▶ [What is expected] Report the number of lines holding "changes" in the material below, and nothing more.

▶ [Excerpted records]
----

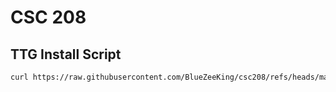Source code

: # CSC 208

## TTG Install Script

```bash
curl https://raw.githubusercontent.com/BlueZeeKing/csc208/refs/heads/main/install-ttg.sh | sh
```
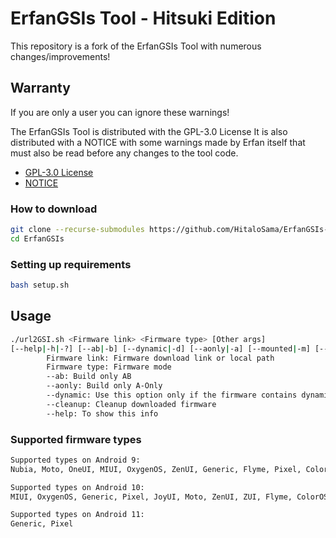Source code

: # ErfanGSIs Tool - Hitsuki Edition

This repository is a fork of the ErfanGSIs Tool with numerous changes/improvements!

## Warranty

If you are only a user you can ignore these warnings!

The ErfanGSIs Tool is distributed with the GPL-3.0 License
It is also distributed with a NOTICE with some warnings made by Erfan itself that must also be read before any changes to the tool code.
* [GPL-3.0 License](https://github.com/HitaloSama/ErfanGSIs-Hitsuki/blob/master/LICENSE)
* [NOTICE](https://github.com/HitaloSama/ErfanGSIs-Hitsuki/blob/master/NOTICE)

### How to download

```bash
git clone --recurse-submodules https://github.com/HitaloSama/ErfanGSIs-Hitsuki.git ErfanGSIs 
cd ErfanGSIs
```

### Setting up requirements

```bash
bash setup.sh
```

## Usage

```bash
./url2GSI.sh <Firmware link> <Firmware type> [Other args]
[--help|-h|-?] [--ab|-b] [--dynamic|-d] [--aonly|-a] [--mounted|-m] [--cleanup|-c]
        Firmware link: Firmware download link or local path
        Firmware type: Firmware mode
        --ab: Build only AB
        --aonly: Build only A-Only
        --dynamic: Use this option only if the firmware contains dynamic partitions
        --cleanup: Cleanup downloaded firmware
        --help: To show this info
```

### Supported firmware types

```bash
Supported types on Android 9:
Nubia, Moto, OneUI, MIUI, OxygenOS, ZenUI, Generic, Flyme, Pixel, ColorOS, ZUI, Xperia, RazerUI, VOS, RogUI

Supported types on Android 10:
MIUI, OxygenOS, Generic, Pixel, JoyUI, Moto, ZenUI, ZUI, Flyme, ColorOS, VOS, OneUI, RogUI, Nubia

Supported types on Android 11:
Generic, Pixel
```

----

▶ [Answer space] 2